Below are records to return verbatim; the pictures are to be dropped.

Dataset items:
********

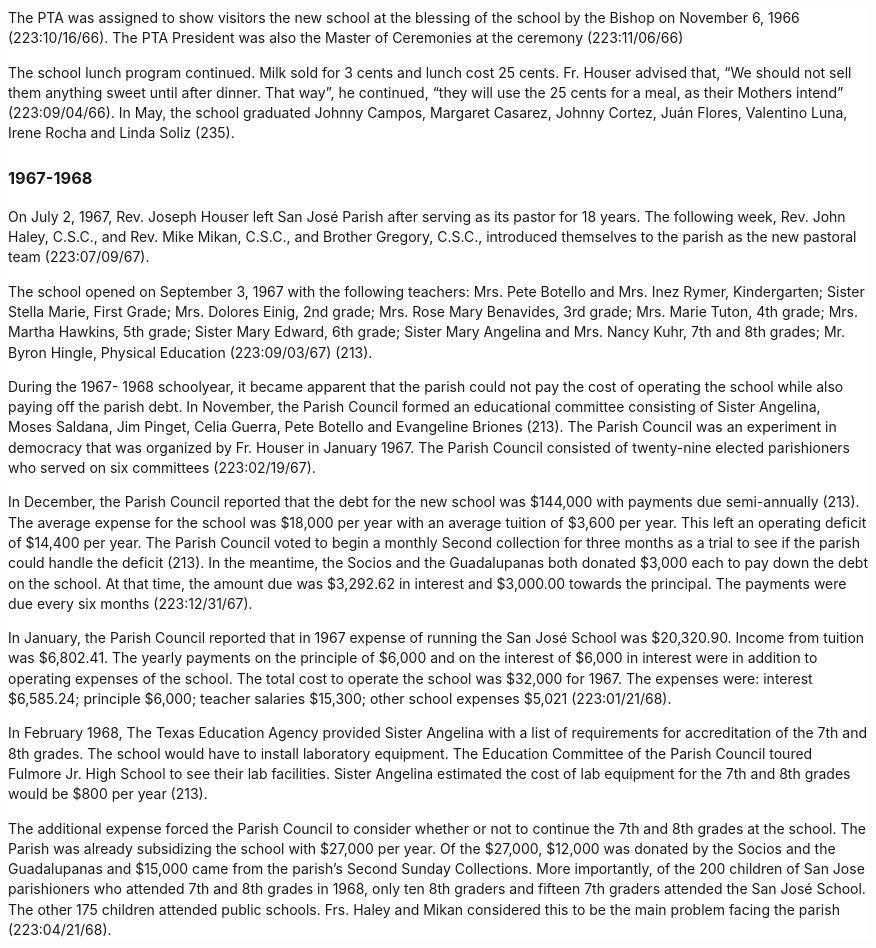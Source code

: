 The PTA was assigned to show visitors the new school at the blessing of the school by the Bishop on November 6, 1966 (223:10/16/66). The PTA President was also the Master of Ceremonies at the ceremony (223:11/06/66)

The school lunch program continued. Milk sold for 3 cents and lunch cost 25 cents. Fr. Houser advised that, “We should not sell them anything sweet until after dinner. That way”, he continued, “they will use the 25 cents for a meal, as their Mothers intend” (223:09/04/66). In May, the school graduated Johnny Campos, Margaret Casarez, Johnny Cortez, Juán Flores, Valentino Luna, Irene Rocha and Linda Soliz (235).

### 1967-1968

On July 2, 1967, Rev. Joseph Houser left San José Parish after serving as its pastor for 18 years. The following week, Rev. John Haley, C.S.C., and Rev. Mike Mikan, C.S.C., and Brother Gregory, C.S.C., introduced themselves to the parish as the new pastoral team (223:07/09/67).

The school opened on September 3, 1967 with the following teachers: Mrs. Pete Botello and Mrs. Inez Rymer, Kindergarten; Sister Stella Marie, First Grade; Mrs. Dolores Einig, 2nd grade; Mrs. Rose Mary Benavides, 3rd grade; Mrs. Marie Tuton, 4th grade; Mrs. Martha Hawkins, 5th grade; Sister Mary Edward, 6th grade; Sister Mary Angelina and Mrs. Nancy Kuhr, 7th and 8th grades; Mr. Byron Hingle, Physical Education (223:09/03/67) (213).

During the 1967- 1968 schoolyear, it became apparent that the parish could not pay the cost of operating the school while also paying off the parish debt. In November, the Parish Council formed an educational committee consisting of Sister Angelina, Moses Saldana, Jim Pinget, Celia Guerra, Pete Botello and Evangeline Briones (213). The Parish Council was an experiment in democracy that was organized by Fr. Houser in January 1967. The Parish Council consisted of twenty-nine elected parishioners who served on six committees (223:02/19/67).

In December, the Parish Council reported that the debt for the new school was $144,000 with payments due semi-annually (213). The average expense for the school was $18,000 per year with an average tuition of $3,600 per year. This left an operating deficit of $14,400 per year. The Parish Council voted to begin a monthly Second collection for three months as a trial to see if the parish could handle the deficit (213). In the meantime, the Socios and the Guadalupanas both donated $3,000 each to pay down the debt on the school. At that time, the amount due was $3,292.62 in interest and $3,000.00 towards the principal. The payments were due every six months (223:12/31/67).

In January, the Parish Council reported that in 1967 expense of running the San José School was $20,320.90. Income from tuition was $6,802.41. The yearly payments on the principle of $6,000 and on the interest of $6,000 in interest were in addition to operating expenses of the school. The total cost to operate the school was $32,000 for 1967. The expenses were: interest $6,585.24; principle $6,000; teacher salaries $15,300; other school expenses $5,021 (223:01/21/68).

In February 1968, The Texas Education Agency provided Sister Angelina with a list of requirements for accreditation of the 7th and 8th grades. The school would have to install laboratory equipment. The Education Committee of the Parish Council toured Fulmore Jr. High School to see their lab facilities. Sister Angelina estimated the cost of lab equipment for the 7th and 8th grades would be $800 per year (213).

The additional expense forced the Parish Council to consider whether or not to continue the 7th and 8th grades at the school. The Parish was already subsidizing the school with $27,000 per year. Of the $27,000, $12,000 was donated by the Socios and the Guadalupanas and $15,000 came from the parish’s Second Sunday Collections. More importantly, of the 200 children of San Jose parishioners who attended 7th and 8th grades in 1968, only ten 8th graders and fifteen 7th graders attended the San José School. The other 175 children attended public schools. Frs. Haley and Mikan considered this to be the main problem facing the parish (223:04/21/68).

********

Written reply
Source code

: The PTA was assigned to show visitors the new school at the blessing of the school by the Bishop on November 6, 1966 (223:10/16/66). The PTA President was also the Master of Ceremonies at the ceremony (223:11/06/66)

The school lunch program continued. Milk sold for 3 cents and lunch cost 25 cents. Fr. Houser advised that, “We should not sell them anything sweet until after dinner. That way”, he continued, “they will use the 25 cents for a meal, as their Mothers intend” (223:09/04/66). In May, the school graduated Johnny Campos, Margaret Casarez, Johnny Cortez, Juán Flores, Valentino Luna, Irene Rocha and Linda Soliz (235).

### 1967-1968

On July 2, 1967, Rev. Joseph Houser left San José Parish after serving as its pastor for 18 years. The following week, Rev. John Haley, C.S.C., and Rev. Mike Mikan, C.S.C., and Brother Gregory, C.S.C., introduced themselves to the parish as the new pastoral team (223:07/09/67).

The school opened on September 3, 1967 with the following teachers: Mrs. Pete Botello and Mrs. Inez Rymer, Kindergarten; Sister Stella Marie, First Grade; Mrs. Dolores Einig, 2nd grade; Mrs. Rose Mary Benavides, 3rd grade; Mrs. Marie Tuton, 4th grade; Mrs. Martha Hawkins, 5th grade; Sister Mary Edward, 6th grade; Sister Mary Angelina and Mrs. Nancy Kuhr, 7th and 8th grades; Mr. Byron Hingle, Physical Education (223:09/03/67) (213).

During the 1967- 1968 schoolyear, it became apparent that the parish could not pay the cost of operating the school while also paying off the parish debt. In November, the Parish Council formed an educational committee consisting of Sister Angelina, Moses Saldana, Jim Pinget, Celia Guerra, Pete Botello and Evangeline Briones (213). The Parish Council was an experiment in democracy that was organized by Fr. Houser in January 1967. The Parish Council consisted of twenty-nine elected parishioners who served on six committees (223:02/19/67).

In December, the Parish Council reported that the debt for the new school was $144,000 with payments due semi-annually (213). The average expense for the school was $18,000 per year with an average tuition of $3,600 per year. This left an operating deficit of $14,400 per year. The Parish Council voted to begin a monthly Second collection for three months as a trial to see if the parish could handle the deficit (213). In the meantime, the Socios and the Guadalupanas both donated $3,000 each to pay down the debt on the school. At that time, the amount due was $3,292.62 in interest and $3,000.00 towards the principal. The payments were due every six months (223:12/31/67).

In January, the Parish Council reported that in 1967 expense of running the San José School was $20,320.90. Income from tuition was $6,802.41. The yearly payments on the principle of $6,000 and on the interest of $6,000 in interest were in addition to operating expenses of the school. The total cost to operate the school was $32,000 for 1967. The expenses were: interest $6,585.24; principle $6,000; teacher salaries $15,300; other school expenses $5,021 (223:01/21/68).

In February 1968, The Texas Education Agency provided Sister Angelina with a list of requirements for accreditation of the 7th and 8th grades. The school would have to install laboratory equipment. The Education Committee of the Parish Council toured Fulmore Jr. High School to see their lab facilities. Sister Angelina estimated the cost of lab equipment for the 7th and 8th grades would be $800 per year (213).

The additional expense forced the Parish Council to consider whether or not to continue the 7th and 8th grades at the school. The Parish was already subsidizing the school with $27,000 per year. Of the $27,000, $12,000 was donated by the Socios and the Guadalupanas and $15,000 came from the parish’s Second Sunday Collections. More importantly, of the 200 children of San Jose parishioners who attended 7th and 8th grades in 1968, only ten 8th graders and fifteen 7th graders attended the San José School. The other 175 children attended public schools. Frs. Haley and Mikan considered this to be the main problem facing the parish (223:04/21/68).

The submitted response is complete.